Executives also expect about $3.87 to $3.97 in adjusted EPS for the full year. The company’s previous guidance called for adjusted EPS of $3.81 to $3.93.
An analyst said on the call that the scale of PayPal’s cost-cutting targets were greater than he had expected, but Schulman maintained that the company would continue to invest in the business.
“We were doing 100 things,” he said. “We are now doing three or four things extremely well.”
Throughout the call, Schulman offered other signs of the company’s new priorities. While the company rolled out a QR code program two years ago aimed at opening up in-store opportunities, it acknowledged on Tuesday that it was “more impactful” and “less expensive” to try to get greater share online spending by having users pay with cards linked to PayPal.
Additionally, although executives planned to invest in new features such as stock trading this year, they “reallocated [that] number of employees at checkout”, which is PayPal’s core business.
For the most recent quarter, the company reported a net loss of $341 million, or 29 cents per share, while it reported net income of $1.18 billion, or $1.00 per share, in during the quarter of the previous year. The loss for the last quarter reflects the negative impacts of losses on strategic investments and a tax charge related to acquired intellectual property.
On an adjusted basis, PayPal earned 93 cents per share, down from $1.15 per share a year earlier, but above the FactSet consensus, which was 87 cents per share.
PayPal’s revenue fell from $6.24 billion to $6.81 billion, while analysts had modeled $6.78 billion.
The company generated $339.8 billion in total payments volume, or the value of transactions processed through its platform, compared to $311.0 billion in the previous quarter. Analysts expected $342.8 billion in TPV.
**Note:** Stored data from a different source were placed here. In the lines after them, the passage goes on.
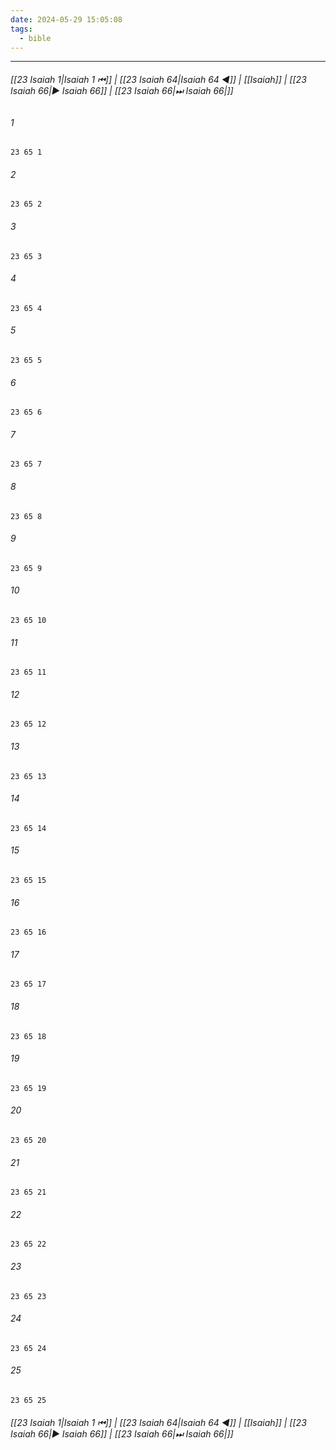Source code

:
 ```yaml
---
date: 2024-05-29 15:05:08
tags:
  - bible
---
```

___

###### [[23 Isaiah 1|Isaiah 1 ⏮]] | [[23 Isaiah 64|Isaiah 64 ◀]] | [[Isaiah]] | [[23 Isaiah 66|▶ Isaiah 66]] | [[23 Isaiah 66|⏭ Isaiah 66|]]

###### 1
``` verse
23 65 1 
```
###### 2
``` verse
23 65 2 
```
###### 3
``` verse
23 65 3 
```
###### 4
``` verse
23 65 4 
```
###### 5
``` verse
23 65 5 
```
###### 6
``` verse
23 65 6 
```
###### 7
``` verse
23 65 7 
```
###### 8
``` verse
23 65 8 
```
###### 9
``` verse
23 65 9 
```
###### 10
``` verse
23 65 10 
```
###### 11
``` verse
23 65 11 
```
###### 12
``` verse
23 65 12 
```
###### 13
``` verse
23 65 13 
```
###### 14
``` verse
23 65 14 
```
###### 15
``` verse
23 65 15 
```
###### 16
``` verse
23 65 16 
```
###### 17
``` verse
23 65 17 
```
###### 18
``` verse
23 65 18 
```
###### 19
``` verse
23 65 19 
```
###### 20
``` verse
23 65 20 
```
###### 21
``` verse
23 65 21 
```
###### 22
``` verse
23 65 22 
```
###### 23
``` verse
23 65 23 
```
###### 24
``` verse
23 65 24 
```
###### 25
``` verse
23 65 25 
```

###### [[23 Isaiah 1|Isaiah 1 ⏮]] | [[23 Isaiah 64|Isaiah 64 ◀]] | [[Isaiah]] | [[23 Isaiah 66|▶ Isaiah 66]] | [[23 Isaiah 66|⏭ Isaiah 66|]]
PayPal had 429 million active accounts in the second quarter, essentially flat with its first quarter total, but up from 403 million active accounts in the second quarter of 2021. Executives said earlier this year that they would become less focused on absolute user growth as they sought to better monetize PayPal’s higher value users.
For the third quarter, PayPal’s management team expects net revenue growth of 10%, or 12% on a currency-neutral basis. The projection would equate to around $6.80 billion, while analysts tracked by FactSet were looking for $6.78 billion.
PayPal executives also expect adjusted earnings per share of 94 to 96 cents for the third quarter, while analysts had expected 95 cents.